The first question I have is do you really mean subnetting or do you just want to hook all of your devices up to the same network? If you truly want to subnet - that is have different sets of PCs on different networks that are isolated from other sets of PCs - switches alone won't do the job. You'll need routers in there as well. (And combination switch/routers are common.) If you just need to fan out the network connection to all your office PCs, switches will do the job fine.
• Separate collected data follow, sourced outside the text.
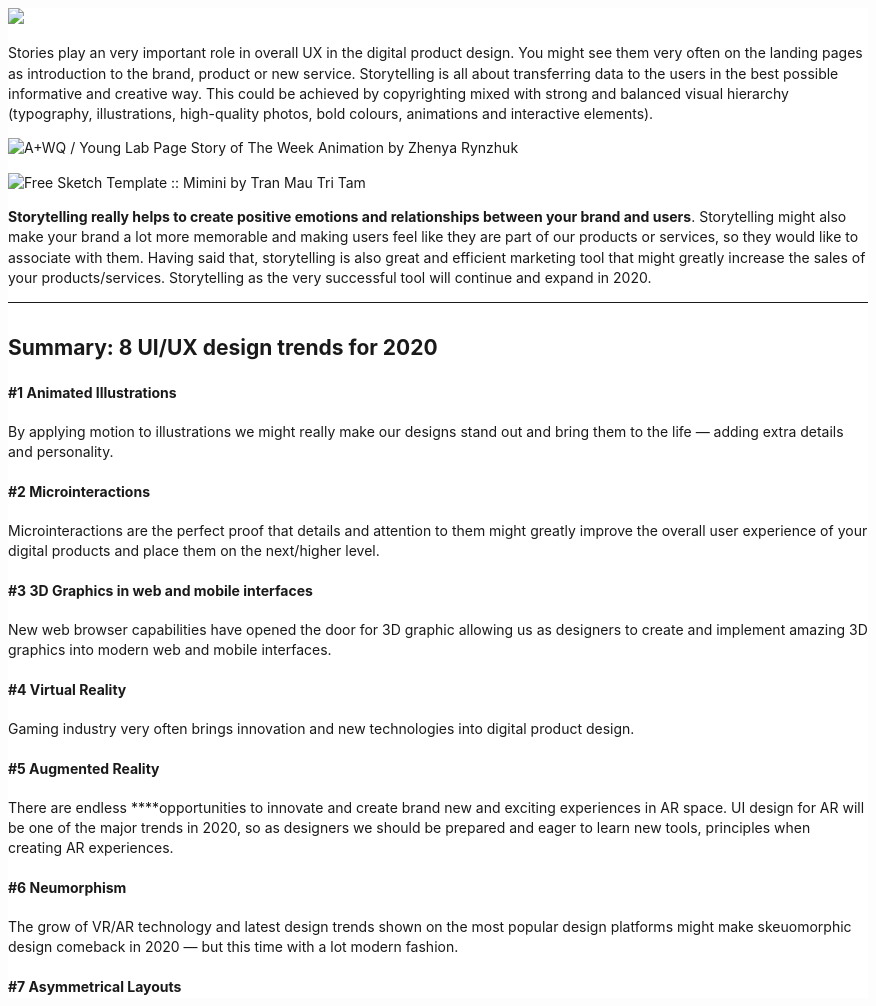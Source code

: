 
![](https://cdn-images-1.medium.com/max/2260/1*Eu_GNedAoQ_Dzl-tKBv9mg.png)

Stories play an very important role in overall UX in the digital product design. You might see them very often on the landing pages as introduction to the brand, product or new service. Storytelling is all about transferring data to the users in the best possible informative and creative way. This could be achieved by copyrighting mixed with strong and balanced visual hierarchy (typography, illustrations, high-quality photos, bold colours, animations and interactive elements).

![A+WQ / Young Lab Page Story of The Week Animation by [Zhenya Rynzhuk](https://dribbble.com/Zhenya_Artem)](https://cdn-images-1.medium.com/max/2712/1*sk8s9LyLmPUWeFMNccWX1A.png)

![Free Sketch Template :: Mimini by [Tran Mau Tri Tam](https://dribbble.com/tranmautritam)](https://cdn-images-1.medium.com/max/2000/1*cDpCrm_uTX7jEho18kFQIA.gif)

**Storytelling really helps to create positive emotions and relationships between your brand and users**. Storytelling might also make your brand a lot more memorable and making users feel like they are part of our products or services, so they would like to associate with them. Having said that, storytelling is also great and efficient marketing tool that might greatly increase the sales of your products/services. Storytelling as the very successful tool will continue and expand in 2020.

---

## Summary: 8 UI/UX design trends for 2020

#### #1 Animated Illustrations

By applying motion to illustrations we might really make our designs stand out and bring them to the life — adding extra details and personality.

#### #2 Microinteractions

Microinteractions are the perfect proof that details and attention to them might greatly improve the overall user experience of your digital products and place them on the next/higher level.

#### #3 3D Graphics in web and mobile interfaces

New web browser capabilities have opened the door for 3D graphic allowing us as designers to create and implement amazing 3D graphics into modern web and mobile interfaces.

#### #4 Virtual Reality

Gaming industry very often brings innovation and new technologies into digital product design.

#### #5 Augmented Reality

There are endless ****opportunities to innovate and create brand new and exciting experiences in AR space. UI design for AR will be one of the major trends in 2020, so as designers we should be prepared and eager to learn new tools, principles when creating AR experiences.

#### #6 Neumorphism

The grow of VR/AR technology and latest design trends shown on the most popular design platforms might make skeuomorphic design comeback in 2020 — but this time with a lot modern fashion.

#### #7 Asymmetrical Layouts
The term "subnetting" roughly means you want to take the network IP addresses you were assigned and break them up into groups of separate networks - each with a contiguous portion of the original IP addresses. You may do this for a number of reasons. One typical one is the servers you have generate a lot of network traffic between themselves (such as a database server on one machine, an application server on another machine, and a web server on yet another machine). If you isolate these machines on their own subnetwork, that traffic doesn't bog down your other office machines that might just be getting email and sharing the occasional file. (The server machines could also take further advantage of the separate, faster [gigabit] network) while the office machines are using standard 100 Mbps Ethernet.
You may also have meant that you want the servers reachable directly from the Internet (e.g., a web server), but you'd like to isolate the office PCs on an internal LAN that can't been seen directly from the Internet, but still have access to it for web browsing and email. For that, routers are definitely required.
In order to keep the server traffic isolated from the office traffic, you need a "traffic cop" or guard. That's the job of a router. The router connects (at least) two networks together. It looks at the destinations of all data traffic on both networks and decides when a message sent on one network need to be delivered on the other network it is connected to. In other words, it routes messages when necessary. If one of the office machines browses to your web server, the router will recognize that message needs to be routed from one network to another. It will also recognize that the response coming back from the web server in another message needs to be routed back to the office LAN. (I hope I'm not being to juvenile for you here. I'm just trying to make sure it's understandable.)
If your goal really is just to get all of the PCs talking on the same network, you just have a fan out problem to solve. The fiber connects each of the buildings, but it's really just a fancy ethernet cable of sorts - with very low loss. If you connect the switches to the fiber interfaces and the PC/servers to the switches, you may well be good to go. Because you are not routing, all traffic from any PC in any building will be seen by any other server or PC in one of the other buildings. For 70 PCs doing office work, that may be fine. If your servers are really servers with lots of traffic between them, you probably want subnets to isolate the traffic.
If you describe further what your goals are, we'll be able to give you a more useful answer.